What this task involves — Write the listing out again, exactly as it reads below.

Supplied material —
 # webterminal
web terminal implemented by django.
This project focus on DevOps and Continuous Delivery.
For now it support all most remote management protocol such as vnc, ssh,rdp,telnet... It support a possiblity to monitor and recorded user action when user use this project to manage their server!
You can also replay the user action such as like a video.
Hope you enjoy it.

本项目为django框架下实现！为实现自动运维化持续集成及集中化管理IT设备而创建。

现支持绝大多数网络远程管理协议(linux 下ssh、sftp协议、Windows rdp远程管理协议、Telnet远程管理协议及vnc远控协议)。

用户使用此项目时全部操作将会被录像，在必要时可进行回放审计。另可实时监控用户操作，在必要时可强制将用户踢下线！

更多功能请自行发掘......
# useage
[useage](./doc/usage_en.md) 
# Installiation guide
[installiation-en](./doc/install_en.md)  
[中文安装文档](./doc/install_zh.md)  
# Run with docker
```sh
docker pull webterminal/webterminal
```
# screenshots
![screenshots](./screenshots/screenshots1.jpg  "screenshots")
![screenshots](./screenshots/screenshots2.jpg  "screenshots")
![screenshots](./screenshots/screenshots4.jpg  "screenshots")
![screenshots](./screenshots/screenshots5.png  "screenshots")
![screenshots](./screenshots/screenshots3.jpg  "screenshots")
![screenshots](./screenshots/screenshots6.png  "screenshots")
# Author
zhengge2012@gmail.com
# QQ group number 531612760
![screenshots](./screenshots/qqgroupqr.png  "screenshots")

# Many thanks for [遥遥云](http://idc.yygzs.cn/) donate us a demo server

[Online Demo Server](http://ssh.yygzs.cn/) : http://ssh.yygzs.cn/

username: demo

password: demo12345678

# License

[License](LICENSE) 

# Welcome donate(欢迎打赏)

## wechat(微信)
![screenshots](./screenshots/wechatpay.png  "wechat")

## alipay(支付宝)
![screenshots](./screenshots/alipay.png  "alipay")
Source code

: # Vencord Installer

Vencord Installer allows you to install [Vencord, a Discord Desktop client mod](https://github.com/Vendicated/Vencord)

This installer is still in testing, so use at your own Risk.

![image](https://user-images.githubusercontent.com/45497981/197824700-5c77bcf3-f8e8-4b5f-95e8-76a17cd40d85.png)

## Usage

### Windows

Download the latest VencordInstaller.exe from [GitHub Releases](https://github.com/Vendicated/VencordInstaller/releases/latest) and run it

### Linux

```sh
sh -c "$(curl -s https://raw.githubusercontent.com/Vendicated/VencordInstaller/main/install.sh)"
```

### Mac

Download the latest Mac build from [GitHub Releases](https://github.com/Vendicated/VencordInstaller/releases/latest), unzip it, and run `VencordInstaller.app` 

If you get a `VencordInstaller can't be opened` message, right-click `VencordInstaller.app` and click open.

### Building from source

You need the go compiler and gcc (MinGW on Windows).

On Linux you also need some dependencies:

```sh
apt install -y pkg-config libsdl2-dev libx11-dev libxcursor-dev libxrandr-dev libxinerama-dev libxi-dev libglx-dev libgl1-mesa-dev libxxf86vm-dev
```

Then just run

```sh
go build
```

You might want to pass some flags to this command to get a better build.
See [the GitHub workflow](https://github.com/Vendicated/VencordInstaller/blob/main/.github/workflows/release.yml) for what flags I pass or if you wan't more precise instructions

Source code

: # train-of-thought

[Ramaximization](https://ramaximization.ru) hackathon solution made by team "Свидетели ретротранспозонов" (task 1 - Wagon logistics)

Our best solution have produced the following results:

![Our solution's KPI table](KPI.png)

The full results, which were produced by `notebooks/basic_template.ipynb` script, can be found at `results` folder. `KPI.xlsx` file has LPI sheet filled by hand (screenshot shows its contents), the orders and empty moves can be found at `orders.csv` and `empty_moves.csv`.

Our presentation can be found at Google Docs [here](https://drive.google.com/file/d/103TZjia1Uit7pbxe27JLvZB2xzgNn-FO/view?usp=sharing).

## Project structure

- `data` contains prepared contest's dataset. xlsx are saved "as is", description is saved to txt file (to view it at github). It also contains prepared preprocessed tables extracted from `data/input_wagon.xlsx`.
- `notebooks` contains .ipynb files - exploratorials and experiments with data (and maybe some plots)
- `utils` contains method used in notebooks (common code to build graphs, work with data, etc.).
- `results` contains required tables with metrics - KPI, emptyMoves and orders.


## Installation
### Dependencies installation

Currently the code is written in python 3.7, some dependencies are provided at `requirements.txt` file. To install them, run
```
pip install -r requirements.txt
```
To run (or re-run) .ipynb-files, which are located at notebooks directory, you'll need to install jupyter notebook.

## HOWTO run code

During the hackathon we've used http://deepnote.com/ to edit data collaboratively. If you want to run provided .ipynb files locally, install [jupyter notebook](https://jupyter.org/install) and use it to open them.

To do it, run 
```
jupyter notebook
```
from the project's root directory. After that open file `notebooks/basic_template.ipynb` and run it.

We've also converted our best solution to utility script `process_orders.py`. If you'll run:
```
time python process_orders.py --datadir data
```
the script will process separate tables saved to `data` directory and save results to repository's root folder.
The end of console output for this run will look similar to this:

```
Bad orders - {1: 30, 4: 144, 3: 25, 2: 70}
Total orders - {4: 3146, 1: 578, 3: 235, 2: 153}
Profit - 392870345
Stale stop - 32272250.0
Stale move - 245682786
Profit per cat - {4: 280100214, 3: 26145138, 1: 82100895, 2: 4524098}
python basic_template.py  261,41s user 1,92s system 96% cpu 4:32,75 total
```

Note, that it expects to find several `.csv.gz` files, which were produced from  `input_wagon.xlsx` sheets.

Response —
 # webterminal
web terminal implemented by django.
This project focus on DevOps and Continuous Delivery.
For now it support all most remote management protocol such as vnc, ssh,rdp,telnet... It support a possiblity to monitor and recorded user action when user use this project to manage their server!
You can also replay the user action such as like a video.
Hope you enjoy it.

本项目为django框架下实现！为实现自动运维化持续集成及集中化管理IT设备而创建。

现支持绝大多数网络远程管理协议(linux 下ssh、sftp协议、Windows rdp远程管理协议、Telnet远程管理协议及vnc远控协议)。

用户使用此项目时全部操作将会被录像，在必要时可进行回放审计。另可实时监控用户操作，在必要时可强制将用户踢下线！

更多功能请自行发掘......
# useage
[useage](./doc/usage_en.md) 
# Installiation guide
[installiation-en](./doc/install_en.md)  
[中文安装文档](./doc/install_zh.md)  
# Run with docker
```sh
docker pull webterminal/webterminal
```
# screenshots
![screenshots](./screenshots/screenshots1.jpg  "screenshots")
![screenshots](./screenshots/screenshots2.jpg  "screenshots")
![screenshots](./screenshots/screenshots4.jpg  "screenshots")
![screenshots](./screenshots/screenshots5.png  "screenshots")
![screenshots](./screenshots/screenshots3.jpg  "screenshots")
![screenshots](./screenshots/screenshots6.png  "screenshots")
# Author
zhengge2012@gmail.com
# QQ group number 531612760
![screenshots](./screenshots/qqgroupqr.png  "screenshots")

# Many thanks for [遥遥云](http://idc.yygzs.cn/) donate us a demo server

[Online Demo Server](http://ssh.yygzs.cn/) : http://ssh.yygzs.cn/

username: demo

password: demo12345678

# License

[License](LICENSE) 

# Welcome donate(欢迎打赏)

## wechat(微信)
![screenshots](./screenshots/wechatpay.png  "wechat")

## alipay(支付宝)
![screenshots](./screenshots/alipay.png  "alipay")
Source code

: # Vencord Installer

Vencord Installer allows you to install [Vencord, a Discord Desktop client mod](https://github.com/Vendicated/Vencord)

This installer is still in testing, so use at your own Risk.

![image](https://user-images.githubusercontent.com/45497981/197824700-5c77bcf3-f8e8-4b5f-95e8-76a17cd40d85.png)

## Usage

### Windows

Download the latest VencordInstaller.exe from [GitHub Releases](https://github.com/Vendicated/VencordInstaller/releases/latest) and run it

### Linux

```sh
sh -c "$(curl -s https://raw.githubusercontent.com/Vendicated/VencordInstaller/main/install.sh)"
```

### Mac

Download the latest Mac build from [GitHub Releases](https://github.com/Vendicated/VencordInstaller/releases/latest), unzip it, and run `VencordInstaller.app` 

If you get a `VencordInstaller can't be opened` message, right-click `VencordInstaller.app` and click open.

### Building from source

You need the go compiler and gcc (MinGW on Windows).

On Linux you also need some dependencies:

```sh
apt install -y pkg-config libsdl2-dev libx11-dev libxcursor-dev libxrandr-dev libxinerama-dev libxi-dev libglx-dev libgl1-mesa-dev libxxf86vm-dev
```

Then just run

```sh
go build
```

You might want to pass some flags to this command to get a better build.
See [the GitHub workflow](https://github.com/Vendicated/VencordInstaller/blob/main/.github/workflows/release.yml) for what flags I pass or if you wan't more precise instructions

Source code

: # train-of-thought

[Ramaximization](https://ramaximization.ru) hackathon solution made by team "Свидетели ретротранспозонов" (task 1 - Wagon logistics)

Our best solution have produced the following results:

![Our solution's KPI table](KPI.png)

The full results, which were produced by `notebooks/basic_template.ipynb` script, can be found at `results` folder. `KPI.xlsx` file has LPI sheet filled by hand (screenshot shows its contents), the orders and empty moves can be found at `orders.csv` and `empty_moves.csv`.

Our presentation can be found at Google Docs [here](https://drive.google.com/file/d/103TZjia1Uit7pbxe27JLvZB2xzgNn-FO/view?usp=sharing).

## Project structure

- `data` contains prepared contest's dataset. xlsx are saved "as is", description is saved to txt file (to view it at github). It also contains prepared preprocessed tables extracted from `data/input_wagon.xlsx`.
- `notebooks` contains .ipynb files - exploratorials and experiments with data (and maybe some plots)
- `utils` contains method used in notebooks (common code to build graphs, work with data, etc.).
- `results` contains required tables with metrics - KPI, emptyMoves and orders.


## Installation
### Dependencies installation

Currently the code is written in python 3.7, some dependencies are provided at `requirements.txt` file. To install them, run
```
pip install -r requirements.txt
```
To run (or re-run) .ipynb-files, which are located at notebooks directory, you'll need to install jupyter notebook.

## HOWTO run code

During the hackathon we've used http://deepnote.com/ to edit data collaboratively. If you want to run provided .ipynb files locally, install [jupyter notebook](https://jupyter.org/install) and use it to open them.

To do it, run 
```
jupyter notebook
```
from the project's root directory. After that open file `notebooks/basic_template.ipynb` and run it.

We've also converted our best solution to utility script `process_orders.py`. If you'll run:
```
time python process_orders.py --datadir data
```
the script will process separate tables saved to `data` directory and save results to repository's root folder.
The end of console output for this run will look similar to this:

```
Bad orders - {1: 30, 4: 144, 3: 25, 2: 70}
Total orders - {4: 3146, 1: 578, 3: 235, 2: 153}
Profit - 392870345
Stale stop - 32272250.0
Stale move - 245682786
Profit per cat - {4: 280100214, 3: 26145138, 1: 82100895, 2: 4524098}
python basic_template.py  261,41s user 1,92s system 96% cpu 4:32,75 total
```

Note, that it expects to find several `.csv.gz` files, which were produced from  `input_wagon.xlsx` sheets.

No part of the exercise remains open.